Si j’ai parlé d’idéologie au sujet de la MILDECA, c’est qu’il me semble que la polémique et les débats ont peut-être trop occupé la mission et ont détourné la direction centrale de ses tâches de gestion des antennes locales.

Le Contrôleur général des lieux de privation de liberté se voit doté de trois ETP supplémentaires ; ses dépenses de fonctionnement augmentent de 75 000 euros. Si nous consentons à ces efforts, malgré un contexte budgétaire tendu, c’est que nous sommes conscients que l’activité de contrôle s’intensifie et qu’il est nécessaire de renforcer les moyens d’action du Contrôleur.

L’Institut national des hautes études de la sécurité et de la justice a respecté la directive de cadrage budgétaire applicable aux opérateurs de l’État pour la période 2015-2017. Cet effort se traduit malheureusement par la suppression de deux emplois. Il s’accompagne d’une mutualisation des moyens avec ceux de l’Institut des hautes études de défense nationale (IHEDN), les deux établissements étant situés au sein de l’École militaire.

Le SGMAP mène aujourd’hui une action décisive. Le secrétaire d’État Thierry Mandon devrait, en début d’année prochaine, faire une communication sur les actions envisagées en matière de simplification et de réforme de l’État, et confirmer ainsi la capacité de notre administration à se réformer et à se restructurer pour une action publique plus efficace. Il va de soi que cette modernisation de l’action publique sera conduite en parallèle avec la réforme de l’organisation territoriale de la République.

Conseil et contrôle de l’État

M. Philippe Vigier, rapporteur spécial pour la mission « Conseil et contrôle de l’État ». La mission « Conseil et contrôle de l’État » concerne les crédits du Conseil d’État et de la Cour des comptes, ainsi que des juridictions qui leur sont associées, mais également du Conseil économique, social et environnemental (CESE). S’y ajoute le Haut Conseil des finances publiques, totalement pris en charge par la Cour des comptes, dont je suis rituellement amené à m’étonner qu’il fasse l’objet d’un programme.

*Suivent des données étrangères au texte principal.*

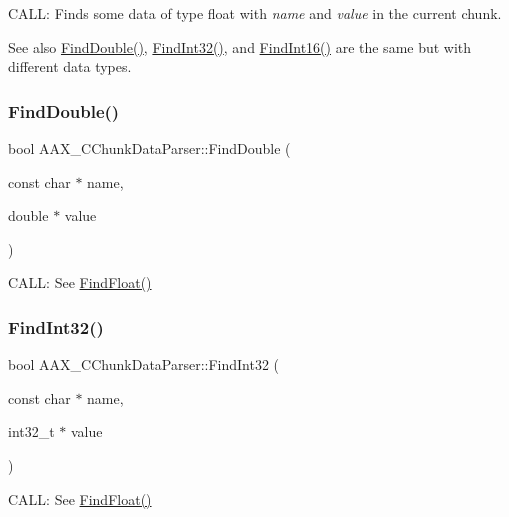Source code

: C\+A\+LL\+: Finds some data of type float with {\itshape name} and {\itshape value} in the current chunk. 

\begin{DoxySeeAlso}{See also}
\mbox{\hyperlink{a01461_ac853da85bf797172a8bc3db5bcf98e66}{Find\+Double()}}, \mbox{\hyperlink{a01461_ad6bbac0856350d4d1734cb7de594149a}{Find\+Int32()}}, and \mbox{\hyperlink{a01461_aaa004cdaafabb16caf7c0bad7e71db8f}{Find\+Int16()}} are the same but with different data types. 
\end{DoxySeeAlso}
\mbox{\label{a01461_ac853da85bf797172a8bc3db5bcf98e66}} 
\subsubsection{\texorpdfstring{FindDouble()}{FindDouble()}}
{\footnotesize\ttfamily bool A\+A\+X\+\_\+\+C\+Chunk\+Data\+Parser\+::\+Find\+Double (\begin{DoxyParamCaption}\item[{const char $\ast$}]{name,  }\item[{double $\ast$}]{value }\end{DoxyParamCaption})}



C\+A\+LL\+: See \mbox{\hyperlink{a01461_a0651792f378318532e5be3799b108e58}{Find\+Float()}} 

\mbox{\label{a01461_ad6bbac0856350d4d1734cb7de594149a}} 
\subsubsection{\texorpdfstring{FindInt32()}{FindInt32()}}
{\footnotesize\ttfamily bool A\+A\+X\+\_\+\+C\+Chunk\+Data\+Parser\+::\+Find\+Int32 (\begin{DoxyParamCaption}\item[{const char $\ast$}]{name,  }\item[{int32\+\_\+t $\ast$}]{value }\end{DoxyParamCaption})}



C\+A\+LL\+: See \mbox{\hyperlink{a01461_a0651792f378318532e5be3799b108e58}{Find\+Float()}} 

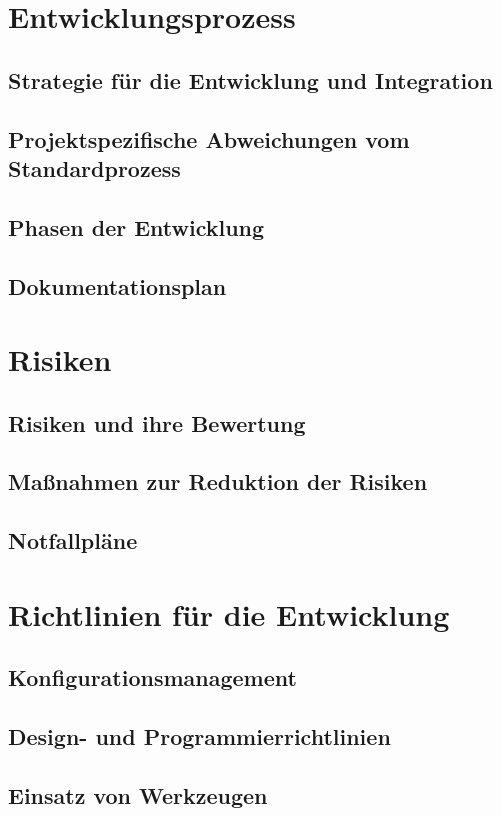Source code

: \documentclass[a4paper,10pt]{scrartcl}
\begin{document}
\section{Entwicklungsprozess}
\subsection{Strategie für die Entwicklung und Integration}
\subsection{Projektspezifische Abweichungen vom Standardprozess}
\subsection{Phasen der Entwicklung}
\subsection{Dokumentationsplan}


\section{Risiken}
\subsection{Risiken und ihre Bewertung}
\subsection{Maßnahmen zur Reduktion der Risiken}
\subsection{Notfallpläne}


\section{Richtlinien für die Entwicklung}
\subsection{Konfigurationsmanagement}
\subsection{Design- und Programmierrichtlinien}
\subsection{Einsatz von Werkzeugen}
\end{document}
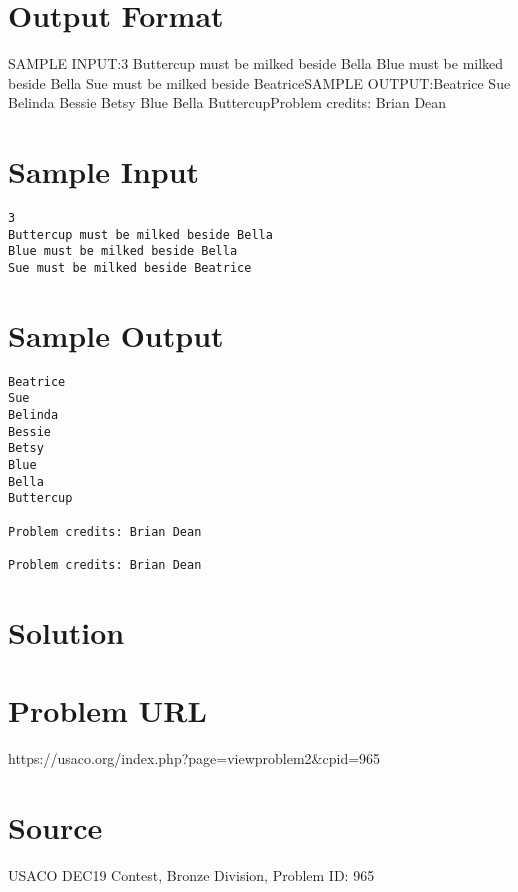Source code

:\documentclass[12pt]{article}
\begin{document}
\section*{Output Format}
SAMPLE INPUT:3
Buttercup must be milked beside Bella
Blue must be milked beside Bella
Sue must be milked beside BeatriceSAMPLE OUTPUT:Beatrice
Sue
Belinda
Bessie
Betsy
Blue
Bella
ButtercupProblem credits: Brian Dean

\section*{Sample Input}
\begin{verbatim}
3
Buttercup must be milked beside Bella
Blue must be milked beside Bella
Sue must be milked beside Beatrice
\end{verbatim}

\section*{Sample Output}
\begin{verbatim}
Beatrice
Sue
Belinda
Bessie
Betsy
Blue
Bella
Buttercup

Problem credits: Brian Dean

Problem credits: Brian Dean
\end{verbatim}

\section*{Solution}


\section*{Problem URL}
https://usaco.org/index.php?page=viewproblem2&cpid=965

\section*{Source}
USACO DEC19 Contest, Bronze Division, Problem ID: 965
\end{document}
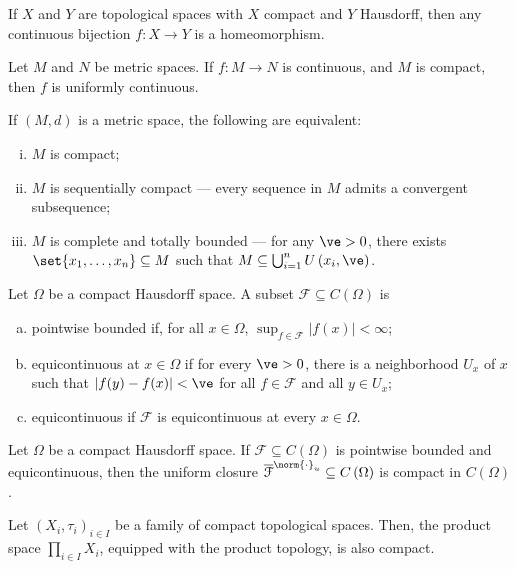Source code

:\begin{fact}
  If $X$ and $Y$ are topological spaces with $X$ compact and $Y$ Hausdorff, then any continuous bijection $f\colon X\rightarrow Y$ is a homeomorphism.
\end{fact}
\begin{fact}
  Let $M$ and $N$ be metric spaces. If $f\colon M\rightarrow N$ is continuous, and $M$ is compact, then $f$ is uniformly continuous.
\end{fact}
\begin{fact}
  If $\left(M,d\right)$ is a metric space, the following are equivalent:
  \begin{enumerate}[(i)]
    \item $M$ is compact;
    \item $M$ is sequentially compact --- every sequence in $M$ admits a convergent subsequence;
    \item $M$ is complete and totally bounded --- for any $\ve > 0$, there exists $\set{x_1,\dots,x_n}\subseteq M$ such that $M\subseteq \bigcup_{i=1}^{n}U\left(x_i,\ve\right)$.
  \end{enumerate}
\end{fact}
\begin{definition}
  Let $\Omega$ be a compact Hausdorff space. A subset $\mathcal{F}\subseteq C\left(\Omega\right)$ is
  \begin{enumerate}[(a)]
    \item pointwise bounded if, for all $x\in \Omega$, $\sup_{f\in \mathcal{F}}\left\vert f(x) \right\vert < \infty$;
    \item equicontinuous at $x\in \Omega$ if for every $\ve > 0$, there is a neighborhood $U_x$ of $x$ such that $\left\vert f(y) - f(x) \right\vert < \ve$ for all $f\in \mathcal{F}$ and all $y\in U_x$;
    \item equicontinuous if $\mathcal{F}$ is equicontinuous at every $x\in \Omega$.
  \end{enumerate}
\end{definition}
\begin{theorem}\label{thm:arzela_ascoli}
  Let $\Omega$ be a compact Hausdorff space. If $\mathcal{F}\subseteq C\left(\Omega\right)$ is pointwise bounded and equicontinuous, then the uniform closure $\overline{\mathcal{F}}^{\norm{\cdot}_u}\subseteq C\left(\Omega\right)$ is compact in $C\left(\Omega\right)$.
\end{theorem}
\begin{theorem}\label{thm:tychonoff}
  Let $\left(X_i,\tau_i\right)_{i\in I}$ be a family of compact topological spaces. Then, the product space $\prod_{i\in I}X_i$, equipped with the product topology, is also compact.
\end{theorem}
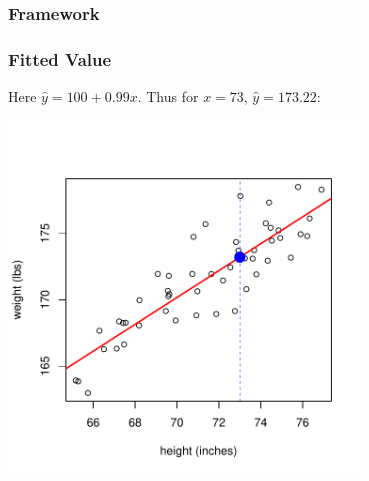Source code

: \documentclass[handout]{beamer}
\newcommand{\blue}[1]{\textcolor{blue2}{#1}}
\begin{document}
\begin{frame}
\frametitle{Framework}
%
%
\end{frame}


\begin{frame}
\frametitle{Fitted Value}
Here $\widehat{y} = 100 + 0.99 x$.  Thus for $x=73$, $\widehat{y}=173.22$:
\begin{center}
\includegraphics[width=0.7\textwidth]{figure/average.pdf}
\end{center}
\end{frame}
\end{document}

Les crédits de paiements demandés pour 2015 s’élèvent à 637 millions d’euros, soit une hausse de moins de 1 % par rapport à 2014, preuve de la participation de ces institutions à la maîtrise des dépenses publiques. En effet, quoique non soumis à la régulation budgétaire, le Conseil d’État et la Cour des comptes tiennent à prendre leur part de l’effort de rigueur dans la gestion des finances publiques et rendent chaque année au budget général une fraction de leur dotation. La Cour des comptes a même restitué en 2014 les crédits qu’elle avait reçus au titre de la réserve parlementaire et n’en demandera pas à ce titre pour 2015. Je tiens à souligner la qualité de sa gestion, mais également de son travail d’évaluation des politiques publiques, de contrôle de la gestion publique, en insistant tout particulièrement sur le succès de la réorganisation des chambres régionales – sept d’entre elles ont été supprimées – qui renforce l’homogénéité du contrôle sur l’ensemble du territoire.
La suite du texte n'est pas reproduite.